++++ EXCERPTED RECORDS

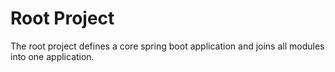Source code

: # Root Project

The root project defines a core spring boot application and joins all modules into one application.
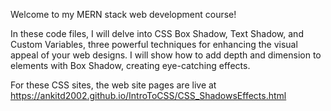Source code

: Welcome to my MERN stack web development course! 

In these code files, I will delve into CSS Box Shadow, Text Shadow, and Custom Variables, three powerful techniques for enhancing the visual appeal of your web designs. I will show how to add depth and dimension to elements with Box Shadow, creating eye-catching effects. 

For these CSS sites, the web site pages are live at https://ankitd2002.github.io/IntroToCSS/CSS_ShadowsEffects.html
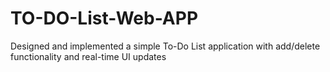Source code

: # TO-DO-List-Web-APP
Designed and implemented a simple To-Do List application with add/delete functionality and real-time  UI updates
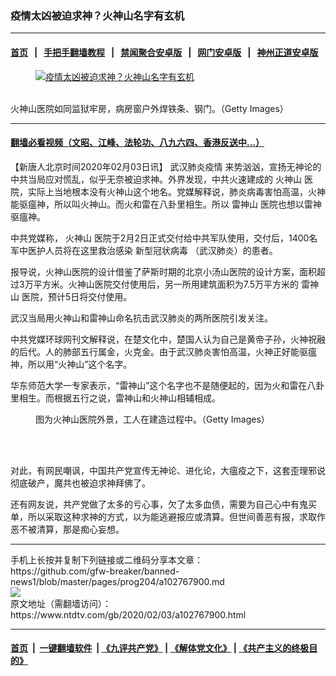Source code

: ### 疫情太凶被迫求神？火神山名字有玄机
------------------------

#### [首页](https://github.com/gfw-breaker/banned-news1/blob/master/README.md) &nbsp;&nbsp;|&nbsp;&nbsp; [手把手翻墙教程](https://github.com/gfw-breaker/guides/wiki) &nbsp;&nbsp;|&nbsp;&nbsp; [禁闻聚合安卓版](https://github.com/gfw-breaker/bn-android) &nbsp;&nbsp;|&nbsp;&nbsp; [网门安卓版](https://github.com/oGate2/oGate) &nbsp;&nbsp;|&nbsp;&nbsp; [神州正道安卓版](https://github.com/SzzdOgate/update) 



<div><div class="featured_image">
 <a href="https://i.ntdtv.com/assets/uploads/2020/02/GettyImages-1198112769.jpg" target="_blank">
  <figure>
   <img alt="疫情太凶被迫求神？火神山名字有玄机" src="https://i.ntdtv.com/assets/uploads/2020/02/GettyImages-1198112769-800x450.jpg"/>
  </figure><br/>
 </a>
 <span class="caption">
  火神山医院如同监狱牢房，病房窗户外焊铁条、钢门。（Getty Images）
 </span>
</div>
</div><hr/>

#### [翻墙必看视频（文昭、江峰、法轮功、八九六四、香港反送中...）](https://github.com/gfw-breaker/banned-news1/blob/master/pages/link3.md)

<div><div class="post_content" itemprop="articleBody">
 <p>
  【新唐人北京时间2020年02月03日讯】
  <ok href="https://www.ntdtv.com/gb/442749.htm">
   武汉肺炎疫情
  </ok>
  来势汹汹，宣扬无神论的中共当局应对慌乱，似乎无奈被迫求神。外界发现，中共火速建成的
  <ok href="https://www.ntdtv.com/gb/火神山.htm">
   火神山
  </ok>
  医院，实际上当地根本没有火神山这个地名。党媒解释说，肺炎病毒害怕高温，火神能驱瘟神，所以叫火神山。而火和雷在八卦里相生。所以
  <ok href="https://www.ntdtv.com/gb/雷神山.htm">
   雷神山
  </ok>
  医院也想以雷神驱瘟神。
 </p>
 <p>
  中共党媒称，
  <ok href="https://www.ntdtv.com/gb/火神山.htm">
   火神山
  </ok>
  医院于2月2日正式交付给中共军队使用，交付后，1400名军中医护人员将在这里救治感染
  <ok href="https://www.ntdtv.com/gb/新型冠状病毒.htm">
   新型冠状病毒
  </ok>
  （武汉肺炎）的患者。
 </p>
 <p>
  报导说，火神山医院的设计借鉴了萨斯时期的北京小汤山医院的设计方案，面积超过3万平方米。火神山医院交付使用后，另一所用建筑面积为7.5万平方米的
  <ok href="https://www.ntdtv.com/gb/雷神山.htm">
   雷神山
  </ok>
  医院，预计5日将交付使用。
 </p>
 <p>
  武汉当局用火神山和雷神山命名抗击武汉肺炎的两所医院引发关注。
 </p>
 <p>
  中共党媒环球网刊文解释说，在楚文化中，楚国人认为自己是黄帝子孙，火神祝融的后代。人的肺部五行属金，火克金。由于武汉肺炎害怕高温，火神正好能驱瘟神，所以用“火神山”这个名字。
 </p>
 <p>
  华东师范大学一专家表示，“雷神山”这个名字也不是随便起的，因为火和雷在八卦里相生。而根据五行之说，雷神山和火神山相辅相成。
 </p>
 <figure class="wp-caption alignnone" id="attachment_102767667" style="width: 600px">
  <ok href="https://i.ntdtv.com/assets/uploads/2020/02/GettyImages-1198112778.jpg">
   <img alt="" class="size-medium wp-image-102767667" src="https://i.ntdtv.com/assets/uploads/2020/02/GettyImages-1198112778-600x338.jpg"/>
  </ok>
  <br/><figcaption class="wp-caption-text">
   图为火神山医院外景，工人在建造过程中。（Getty Images）
  </figcaption><br/>
 </figure><br/>
 <p>
  对此，有网民嘲讽，中国共产党宣传无神论、进化论，大瘟疫之下，这套歪理邪说彻底破产，魔共也被迫求神拜佛了。
 </p>
 <p>
  还有网友说，共产党做了太多的亏心事，欠了太多血债，需要为自己心中有鬼买单，所以采取这种求神的方式，以为能逃避报应或清算。但世间善恶有报，求取作恶不被清算，那是痴心妄想。
 </p>
</div></div>
<hr/>
手机上长按并复制下列链接或二维码分享本文章：<br/>
https://github.com/gfw-breaker/banned-news1/blob/master/pages/prog204/a102767900.md <br/>
<a href='https://github.com/gfw-breaker/banned-news1/blob/master/pages/prog204/a102767900.md'><img src='https://github.com/gfw-breaker/banned-news1/blob/master/pages/prog204/a102767900.md.png'/></a> <br/>
原文地址（需翻墙访问）：https://www.ntdtv.com/gb/2020/02/03/a102767900.html


------------------------
#### [首页](https://github.com/gfw-breaker/banned-news1/blob/master/README.md) &nbsp;|&nbsp; [一键翻墙软件](https://github.com/gfw-breaker/nogfw/blob/master/README.md) &nbsp;| [《九评共产党》](https://github.com/gfw-breaker/9ping.md/blob/master/README.md#九评之一评共产党是什么) | [《解体党文化》](https://github.com/gfw-breaker/jtdwh.md/blob/master/README.md) | [《共产主义的终极目的》](https://github.com/gfw-breaker/gczydzjmd.md/blob/master/README.md)


<img src='http://gfw-breaker.win/banned-news/pages/prog204/a102767900.md' width='0px' height='0px'/>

++++++++

• **PROBLEM**
Which lines above contain the word "疫情太凶被迫求神"? Copy each of them.

• **ANSWER SPACE**
: ### 疫情太凶被迫求神？火神山名字有玄机
   <img alt="疫情太凶被迫求神？火神山名字有玄机" src="https://i.ntdtv.com/assets/uploads/2020/02/GettyImages-1198112769-800x450.jpg"/>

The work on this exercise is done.